--- YOUR INSTRUCTIONS ---
No pictures go into the output, which should consist only of the lines from the first line of the data through the line with "Informationen zum Document", copied exactly.

--- EXTRACTED DATA ---
Content starts

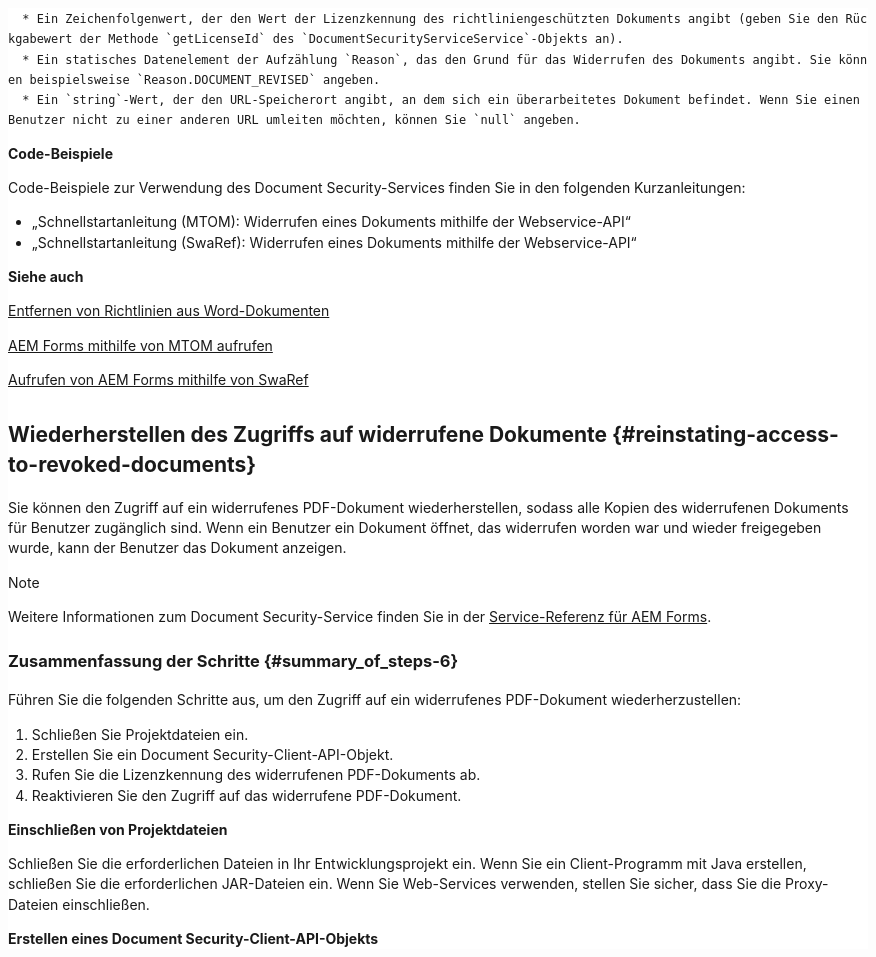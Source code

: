       * Ein Zeichenfolgenwert, der den Wert der Lizenzkennung des richtliniengeschützten Dokuments angibt (geben Sie den Rückgabewert der Methode `getLicenseId` des `DocumentSecurityServiceService`-Objekts an).
      * Ein statisches Datenelement der Aufzählung `Reason`, das den Grund für das Widerrufen des Dokuments angibt. Sie können beispielsweise `Reason.DOCUMENT_REVISED` angeben.
      * Ein `string`-Wert, der den URL-Speicherort angibt, an dem sich ein überarbeitetes Dokument befindet. Wenn Sie einen Benutzer nicht zu einer anderen URL umleiten möchten, können Sie `null` angeben.

**Code-Beispiele**

Code-Beispiele zur Verwendung des Document Security-Services finden Sie in den folgenden Kurzanleitungen:

* „Schnellstartanleitung (MTOM): Widerrufen eines Dokuments mithilfe der Webservice-API“
* „Schnellstartanleitung (SwaRef): Widerrufen eines Dokuments mithilfe der Webservice-API“

**Siehe auch**

[Entfernen von Richtlinien aus Word-Dokumenten](protecting-documents-policies.md#removing-policies-from-word-documents)

[AEM Forms mithilfe von MTOM aufrufen](/help/forms/developing/invoking-aem-forms-using-web.md#invoking-aem-forms-using-mtom)

[Aufrufen von AEM Forms mithilfe von SwaRef](/help/forms/developing/invoking-aem-forms-using-web.md#invoking-aem-forms-using-swaref)

## Wiederherstellen des Zugriffs auf widerrufene Dokumente {#reinstating-access-to-revoked-documents}

Sie können den Zugriff auf ein widerrufenes PDF-Dokument wiederherstellen, sodass alle Kopien des widerrufenen Dokuments für Benutzer zugänglich sind. Wenn ein Benutzer ein Dokument öffnet, das widerrufen worden war und wieder freigegeben wurde, kann der Benutzer das Dokument anzeigen.

>[!NOTE]
>
>Weitere Informationen zum Document Security-Service finden Sie in der [Service-Referenz für AEM Forms](https://www.adobe.com/go/learn_aemforms_services_63).

### Zusammenfassung der Schritte {#summary_of_steps-6}

Führen Sie die folgenden Schritte aus, um den Zugriff auf ein widerrufenes PDF-Dokument wiederherzustellen:

1. Schließen Sie Projektdateien ein.
1. Erstellen Sie ein Document Security-Client-API-Objekt.
1. Rufen Sie die Lizenzkennung des widerrufenen PDF-Dokuments ab.
1. Reaktivieren Sie den Zugriff auf das widerrufene PDF-Dokument.

**Einschließen von Projektdateien**

Schließen Sie die erforderlichen Dateien in Ihr Entwicklungsprojekt ein. Wenn Sie ein Client-Programm mit Java erstellen, schließen Sie die erforderlichen JAR-Dateien ein. Wenn Sie Web-Services verwenden, stellen Sie sicher, dass Sie die Proxy-Dateien einschließen.

**Erstellen eines Document Security-Client-API-Objekts**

Content ends

--- SOLVED EXERCISE ---
Source code

:       * Ein Zeichenfolgenwert, der den Wert der Lizenzkennung des richtliniengeschützten Dokuments angibt (geben Sie den Rückgabewert der Methode `getLicenseId` des `DocumentSecurityServiceService`-Objekts an).
      * Ein statisches Datenelement der Aufzählung `Reason`, das den Grund für das Widerrufen des Dokuments angibt. Sie können beispielsweise `Reason.DOCUMENT_REVISED` angeben.
      * Ein `string`-Wert, der den URL-Speicherort angibt, an dem sich ein überarbeitetes Dokument befindet. Wenn Sie einen Benutzer nicht zu einer anderen URL umleiten möchten, können Sie `null` angeben.

**Code-Beispiele**

Code-Beispiele zur Verwendung des Document Security-Services finden Sie in den folgenden Kurzanleitungen:

* „Schnellstartanleitung (MTOM): Widerrufen eines Dokuments mithilfe der Webservice-API“
* „Schnellstartanleitung (SwaRef): Widerrufen eines Dokuments mithilfe der Webservice-API“

**Siehe auch**

[Entfernen von Richtlinien aus Word-Dokumenten](protecting-documents-policies.md#removing-policies-from-word-documents)

[AEM Forms mithilfe von MTOM aufrufen](/help/forms/developing/invoking-aem-forms-using-web.md#invoking-aem-forms-using-mtom)

[Aufrufen von AEM Forms mithilfe von SwaRef](/help/forms/developing/invoking-aem-forms-using-web.md#invoking-aem-forms-using-swaref)

## Wiederherstellen des Zugriffs auf widerrufene Dokumente {#reinstating-access-to-revoked-documents}

Sie können den Zugriff auf ein widerrufenes PDF-Dokument wiederherstellen, sodass alle Kopien des widerrufenen Dokuments für Benutzer zugänglich sind. Wenn ein Benutzer ein Dokument öffnet, das widerrufen worden war und wieder freigegeben wurde, kann der Benutzer das Dokument anzeigen.

>[!NOTE]
>
>Weitere Informationen zum Document Security-Service finden Sie in der [Service-Referenz für AEM Forms](https://www.adobe.com/go/learn_aemforms_services_63).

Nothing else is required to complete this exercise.